Look through the records that follow. Copy every line containing the word "funzione".

=-=-=-=-=

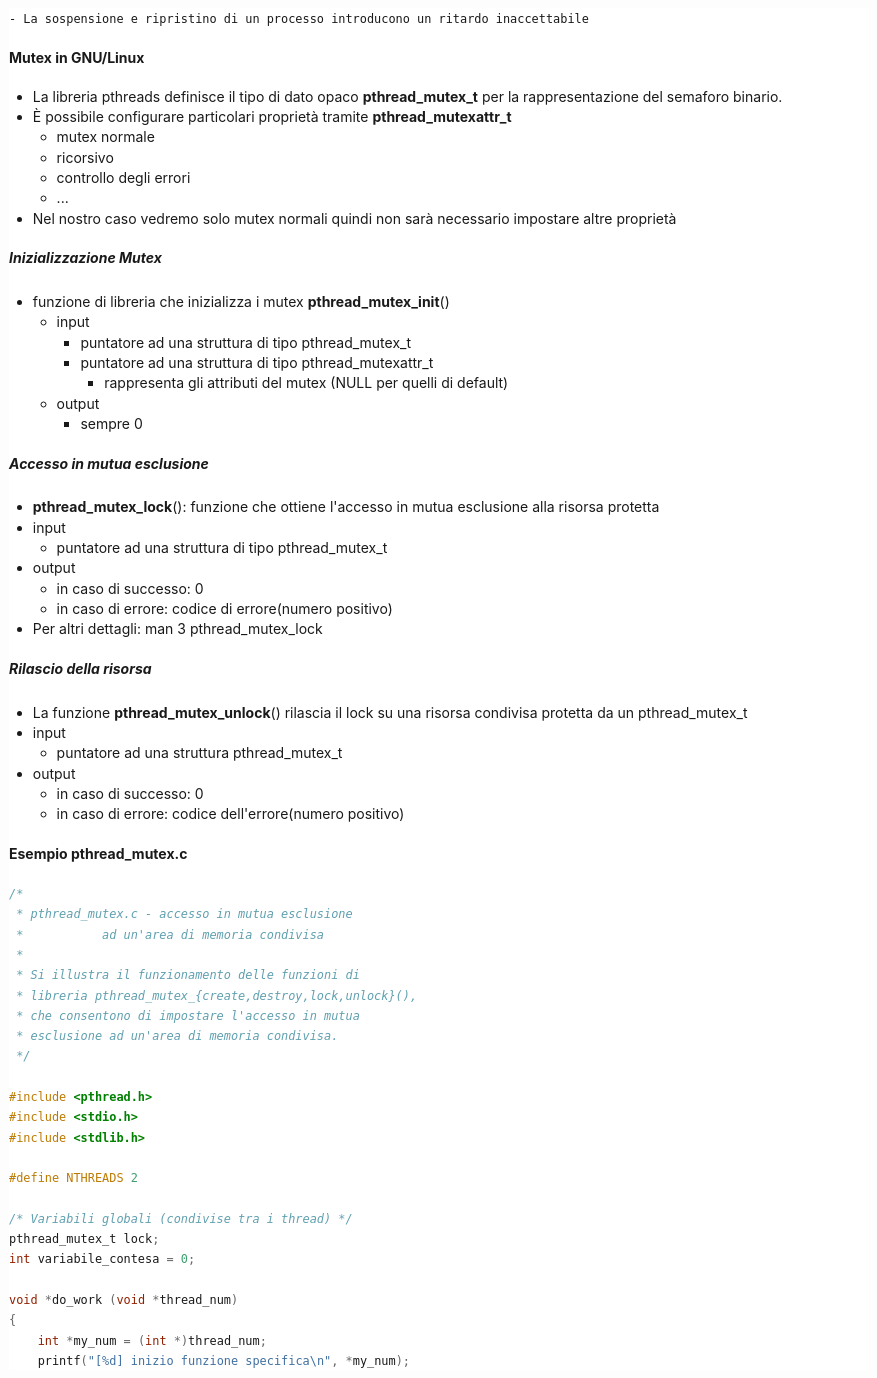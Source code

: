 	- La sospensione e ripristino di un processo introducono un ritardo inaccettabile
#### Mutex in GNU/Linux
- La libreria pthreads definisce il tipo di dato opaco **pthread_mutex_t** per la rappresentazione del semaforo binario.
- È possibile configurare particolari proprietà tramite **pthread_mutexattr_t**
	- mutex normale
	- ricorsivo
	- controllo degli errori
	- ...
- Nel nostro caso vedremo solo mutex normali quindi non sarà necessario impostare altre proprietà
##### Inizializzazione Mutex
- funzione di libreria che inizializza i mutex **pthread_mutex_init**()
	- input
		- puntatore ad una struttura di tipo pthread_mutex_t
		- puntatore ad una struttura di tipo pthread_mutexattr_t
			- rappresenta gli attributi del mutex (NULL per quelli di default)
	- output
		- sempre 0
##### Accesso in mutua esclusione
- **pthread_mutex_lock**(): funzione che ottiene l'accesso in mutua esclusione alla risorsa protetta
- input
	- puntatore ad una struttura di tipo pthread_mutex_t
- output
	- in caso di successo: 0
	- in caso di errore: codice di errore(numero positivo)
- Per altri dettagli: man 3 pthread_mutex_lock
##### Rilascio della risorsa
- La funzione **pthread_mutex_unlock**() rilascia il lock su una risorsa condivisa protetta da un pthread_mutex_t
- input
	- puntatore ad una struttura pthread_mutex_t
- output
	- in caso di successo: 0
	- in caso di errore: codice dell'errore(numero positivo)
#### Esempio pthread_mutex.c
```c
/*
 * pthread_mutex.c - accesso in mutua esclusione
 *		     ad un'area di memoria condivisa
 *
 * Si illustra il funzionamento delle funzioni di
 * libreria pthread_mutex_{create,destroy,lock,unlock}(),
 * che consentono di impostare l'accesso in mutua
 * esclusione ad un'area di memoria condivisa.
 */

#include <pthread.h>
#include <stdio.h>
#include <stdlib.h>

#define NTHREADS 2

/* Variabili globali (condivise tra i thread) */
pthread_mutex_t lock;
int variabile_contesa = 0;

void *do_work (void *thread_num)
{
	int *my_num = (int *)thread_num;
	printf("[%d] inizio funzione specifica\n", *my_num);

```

=-=-=-=-=

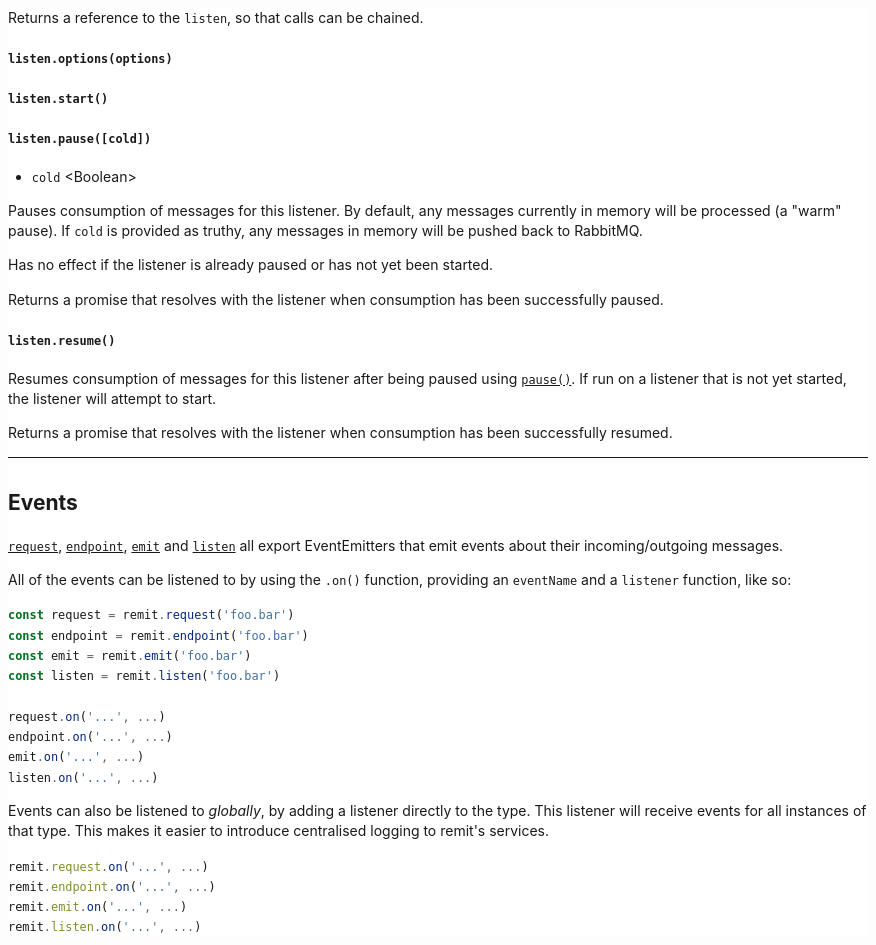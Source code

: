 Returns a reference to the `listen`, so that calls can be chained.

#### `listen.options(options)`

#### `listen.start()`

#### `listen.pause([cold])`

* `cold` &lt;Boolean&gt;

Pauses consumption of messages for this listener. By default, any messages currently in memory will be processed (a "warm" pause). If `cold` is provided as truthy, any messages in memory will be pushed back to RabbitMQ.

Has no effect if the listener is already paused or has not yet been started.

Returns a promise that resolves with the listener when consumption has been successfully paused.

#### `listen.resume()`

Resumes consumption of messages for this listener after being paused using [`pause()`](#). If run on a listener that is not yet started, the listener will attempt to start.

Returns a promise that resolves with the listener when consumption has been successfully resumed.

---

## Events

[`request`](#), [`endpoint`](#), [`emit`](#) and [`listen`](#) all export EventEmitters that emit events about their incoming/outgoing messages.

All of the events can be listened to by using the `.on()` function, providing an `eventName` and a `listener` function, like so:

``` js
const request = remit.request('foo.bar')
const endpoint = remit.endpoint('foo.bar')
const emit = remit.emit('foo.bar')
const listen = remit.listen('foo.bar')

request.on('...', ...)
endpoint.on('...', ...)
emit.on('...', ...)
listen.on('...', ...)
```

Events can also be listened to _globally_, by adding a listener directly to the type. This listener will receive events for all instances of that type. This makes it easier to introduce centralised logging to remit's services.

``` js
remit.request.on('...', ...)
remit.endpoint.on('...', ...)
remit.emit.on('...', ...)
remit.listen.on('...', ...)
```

=-=-=-=-=

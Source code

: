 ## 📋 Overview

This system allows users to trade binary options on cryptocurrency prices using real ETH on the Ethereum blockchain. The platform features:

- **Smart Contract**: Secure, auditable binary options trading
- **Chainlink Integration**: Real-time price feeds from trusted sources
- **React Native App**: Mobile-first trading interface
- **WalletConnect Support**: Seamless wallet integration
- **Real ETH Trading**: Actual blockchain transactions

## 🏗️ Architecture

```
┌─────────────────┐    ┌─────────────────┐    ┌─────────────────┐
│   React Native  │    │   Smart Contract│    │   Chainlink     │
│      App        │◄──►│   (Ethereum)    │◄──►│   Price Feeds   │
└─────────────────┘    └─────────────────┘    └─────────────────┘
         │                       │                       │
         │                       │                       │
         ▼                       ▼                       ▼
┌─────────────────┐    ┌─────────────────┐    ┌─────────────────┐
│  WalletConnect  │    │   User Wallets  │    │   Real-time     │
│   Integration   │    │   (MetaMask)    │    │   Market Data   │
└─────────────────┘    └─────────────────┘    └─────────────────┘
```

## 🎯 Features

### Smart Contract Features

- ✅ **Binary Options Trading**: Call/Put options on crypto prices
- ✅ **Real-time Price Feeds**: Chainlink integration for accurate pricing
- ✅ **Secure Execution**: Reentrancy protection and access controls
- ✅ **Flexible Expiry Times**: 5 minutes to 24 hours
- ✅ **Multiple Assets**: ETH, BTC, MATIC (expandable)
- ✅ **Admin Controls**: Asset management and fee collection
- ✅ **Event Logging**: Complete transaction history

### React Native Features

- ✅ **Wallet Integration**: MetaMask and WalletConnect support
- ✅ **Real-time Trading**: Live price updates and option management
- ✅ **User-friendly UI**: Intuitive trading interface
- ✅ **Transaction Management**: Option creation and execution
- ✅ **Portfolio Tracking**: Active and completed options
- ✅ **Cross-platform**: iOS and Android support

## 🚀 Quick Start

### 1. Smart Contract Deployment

=-=-=-=-=

* [FINAL ANSWER]:
- funzione di libreria che inizializza i mutex **pthread_mutex_init**()
- **pthread_mutex_lock**(): funzione che ottiene l'accesso in mutua esclusione alla risorsa protetta
- La funzione **pthread_mutex_unlock**() rilascia il lock su una risorsa condivisa protetta da un pthread_mutex_t
	printf("[%d] inizio funzione specifica\n", *my_num);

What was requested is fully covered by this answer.